Attacked verbally by Iran and quietly criticized within his own government, Mr. Kouchner shifted the focus away from the threat of war and back to a call for hard negotiations as the way to force Iran to abandon key nuclear activities.

“The worst situation would be war,” Mr. Kouchner told journalists en route to Moscow. “And to avoid the worst, the French position is very clear: negotiate, negotiate, negotiate, and work with our European friends on credible sanctions.”

On Sunday, Mr. Kouchner, a Socialist known for his blunt talk, said in an interview broadcast on RTL radio and LCI television: “We will negotiate until the end. And at the same time we must prepare ourselves.”

Asked what he meant in referring to preparation, he replied, “It is necessary to prepare for the worst,” adding, “The worst, it’s war, sir.”

...

Lost in the off-the-cuff and freewheeling remarks about war planning was his other, less alarmist message: that France is committed to using diplomacy to resolve the nuclear crisis with Iran, that no military action is planned and that he did not believe there would be an American military intervention while President Bush was in office.


Isn't that last sentence a masterpiece? The suggestion that President Bush is less likely to go to war with Iran than his successor is breath-taking in its sheer neo-con perversity.

2 comments:

Patrick Moran said...

Not to quibble about words, but isn't "neocon" short for "neo-conservative"? But Mr. Kouchner is described as a Socialist. So he wouldn't seem to be a conservative at all.
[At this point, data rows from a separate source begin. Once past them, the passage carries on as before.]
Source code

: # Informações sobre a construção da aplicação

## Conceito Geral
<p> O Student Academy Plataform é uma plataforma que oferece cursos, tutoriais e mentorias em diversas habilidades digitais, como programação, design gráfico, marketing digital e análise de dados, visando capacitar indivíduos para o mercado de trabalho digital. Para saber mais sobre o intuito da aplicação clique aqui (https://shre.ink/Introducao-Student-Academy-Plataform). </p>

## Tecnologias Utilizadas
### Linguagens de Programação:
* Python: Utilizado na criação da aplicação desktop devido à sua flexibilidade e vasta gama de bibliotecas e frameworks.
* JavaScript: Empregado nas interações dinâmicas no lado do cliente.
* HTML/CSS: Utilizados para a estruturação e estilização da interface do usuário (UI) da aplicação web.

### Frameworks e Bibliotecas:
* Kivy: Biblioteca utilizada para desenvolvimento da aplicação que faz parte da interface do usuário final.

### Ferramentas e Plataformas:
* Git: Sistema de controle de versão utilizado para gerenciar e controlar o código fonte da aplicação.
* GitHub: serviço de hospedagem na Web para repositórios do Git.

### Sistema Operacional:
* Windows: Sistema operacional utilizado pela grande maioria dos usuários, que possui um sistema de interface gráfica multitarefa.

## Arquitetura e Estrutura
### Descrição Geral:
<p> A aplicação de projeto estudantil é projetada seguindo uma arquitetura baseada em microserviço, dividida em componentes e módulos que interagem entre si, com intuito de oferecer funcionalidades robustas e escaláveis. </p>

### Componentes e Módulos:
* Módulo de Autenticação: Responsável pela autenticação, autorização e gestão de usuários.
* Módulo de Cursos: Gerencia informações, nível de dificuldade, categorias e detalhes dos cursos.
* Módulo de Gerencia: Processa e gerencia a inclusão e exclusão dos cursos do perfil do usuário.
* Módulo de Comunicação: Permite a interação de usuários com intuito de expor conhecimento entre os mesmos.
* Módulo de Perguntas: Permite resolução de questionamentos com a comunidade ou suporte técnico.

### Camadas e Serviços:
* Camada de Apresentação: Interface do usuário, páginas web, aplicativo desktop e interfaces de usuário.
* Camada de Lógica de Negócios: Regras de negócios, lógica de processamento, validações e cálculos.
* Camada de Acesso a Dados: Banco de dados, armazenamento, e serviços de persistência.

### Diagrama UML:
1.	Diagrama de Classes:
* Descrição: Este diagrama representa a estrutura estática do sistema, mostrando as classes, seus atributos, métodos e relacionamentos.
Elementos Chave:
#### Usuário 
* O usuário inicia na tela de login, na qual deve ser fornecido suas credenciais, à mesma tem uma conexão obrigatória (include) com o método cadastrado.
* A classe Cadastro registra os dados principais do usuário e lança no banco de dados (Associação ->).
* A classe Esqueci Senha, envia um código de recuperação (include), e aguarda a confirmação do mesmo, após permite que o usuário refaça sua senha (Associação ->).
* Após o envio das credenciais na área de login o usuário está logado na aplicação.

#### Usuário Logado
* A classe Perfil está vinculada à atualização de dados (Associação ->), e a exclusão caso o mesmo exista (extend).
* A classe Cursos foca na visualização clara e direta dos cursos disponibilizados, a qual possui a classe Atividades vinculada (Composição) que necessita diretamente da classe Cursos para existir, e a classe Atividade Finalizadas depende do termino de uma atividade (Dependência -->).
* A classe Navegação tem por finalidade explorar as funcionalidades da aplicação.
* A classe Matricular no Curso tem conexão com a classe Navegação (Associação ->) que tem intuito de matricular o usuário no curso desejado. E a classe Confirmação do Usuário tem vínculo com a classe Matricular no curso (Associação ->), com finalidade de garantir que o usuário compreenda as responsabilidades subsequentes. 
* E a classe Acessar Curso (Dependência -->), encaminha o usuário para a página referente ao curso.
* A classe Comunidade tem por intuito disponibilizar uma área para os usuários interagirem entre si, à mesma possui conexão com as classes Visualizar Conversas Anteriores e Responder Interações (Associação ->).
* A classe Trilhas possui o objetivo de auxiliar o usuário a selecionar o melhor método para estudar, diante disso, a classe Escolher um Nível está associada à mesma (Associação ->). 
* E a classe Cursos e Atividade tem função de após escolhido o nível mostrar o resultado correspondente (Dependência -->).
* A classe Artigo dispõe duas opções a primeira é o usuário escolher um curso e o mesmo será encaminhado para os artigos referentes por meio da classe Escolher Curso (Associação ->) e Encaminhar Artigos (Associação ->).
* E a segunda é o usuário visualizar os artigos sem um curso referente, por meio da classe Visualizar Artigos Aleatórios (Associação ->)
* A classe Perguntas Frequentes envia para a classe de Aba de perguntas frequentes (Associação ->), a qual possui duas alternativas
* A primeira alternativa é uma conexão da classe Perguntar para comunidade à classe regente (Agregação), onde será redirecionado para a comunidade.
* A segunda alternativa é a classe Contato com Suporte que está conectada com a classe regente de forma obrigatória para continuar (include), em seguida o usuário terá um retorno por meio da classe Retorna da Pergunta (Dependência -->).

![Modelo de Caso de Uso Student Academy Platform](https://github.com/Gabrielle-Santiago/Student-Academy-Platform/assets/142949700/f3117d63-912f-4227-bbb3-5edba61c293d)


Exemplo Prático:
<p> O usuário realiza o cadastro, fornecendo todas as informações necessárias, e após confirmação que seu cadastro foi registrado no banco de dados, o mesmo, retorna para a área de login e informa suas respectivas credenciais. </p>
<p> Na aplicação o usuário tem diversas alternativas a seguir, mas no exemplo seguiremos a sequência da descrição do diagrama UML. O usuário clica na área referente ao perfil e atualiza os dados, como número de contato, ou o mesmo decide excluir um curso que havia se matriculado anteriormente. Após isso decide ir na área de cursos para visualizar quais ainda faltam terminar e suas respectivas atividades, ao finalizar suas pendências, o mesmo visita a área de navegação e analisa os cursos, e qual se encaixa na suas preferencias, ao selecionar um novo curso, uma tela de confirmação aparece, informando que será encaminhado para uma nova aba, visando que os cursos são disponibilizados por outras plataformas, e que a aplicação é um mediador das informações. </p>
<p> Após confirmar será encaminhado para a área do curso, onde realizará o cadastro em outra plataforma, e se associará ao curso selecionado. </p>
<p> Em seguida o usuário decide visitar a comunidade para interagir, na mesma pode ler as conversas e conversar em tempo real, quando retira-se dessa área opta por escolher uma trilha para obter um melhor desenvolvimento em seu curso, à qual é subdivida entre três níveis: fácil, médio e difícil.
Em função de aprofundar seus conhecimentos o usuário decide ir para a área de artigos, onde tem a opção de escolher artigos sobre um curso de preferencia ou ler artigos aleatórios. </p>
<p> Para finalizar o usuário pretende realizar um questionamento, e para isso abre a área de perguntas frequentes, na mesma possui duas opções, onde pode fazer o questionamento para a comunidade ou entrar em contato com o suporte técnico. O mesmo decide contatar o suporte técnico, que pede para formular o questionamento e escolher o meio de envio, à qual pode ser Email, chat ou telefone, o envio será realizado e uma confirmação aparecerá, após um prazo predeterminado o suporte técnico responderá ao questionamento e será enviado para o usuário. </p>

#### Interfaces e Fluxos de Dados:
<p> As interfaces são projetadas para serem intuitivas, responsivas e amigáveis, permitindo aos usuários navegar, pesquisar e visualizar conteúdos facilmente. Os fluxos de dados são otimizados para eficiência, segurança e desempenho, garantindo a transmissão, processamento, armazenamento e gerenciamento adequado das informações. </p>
While preparing the American people for an attack on Iran is a possible explanation for Mr. Kouchner's comments, another possible explanation is that the intended audience is the Iranian government and the Itanian public, so as to encourage Iran to be more accomodating in its negotiations. While such comments could be made to Iranian government representatives behind closed doors, making them publicly has the advantage of adding urgency and credibility and the added advantage of reaching the Itanian public and perhaps encouraging the Itanian public to pressure its government to make peace. Perhaps Mr. Koucher's "neo-con dance" is part of a diplomatic dance with Iran.

Dave Barrett said...

patrick,
I agree with you that neo-cons don't seem to be conservative at all. They don't seem to conserve anything.
We can certainly hope that all this talk is just a negotiating tactic with Iran, but it all reminds me too much of what was said before we invaded Iraq. Remember how Congress was told that the authorization to go to war would just be used by President Bush as a negotiating tactic?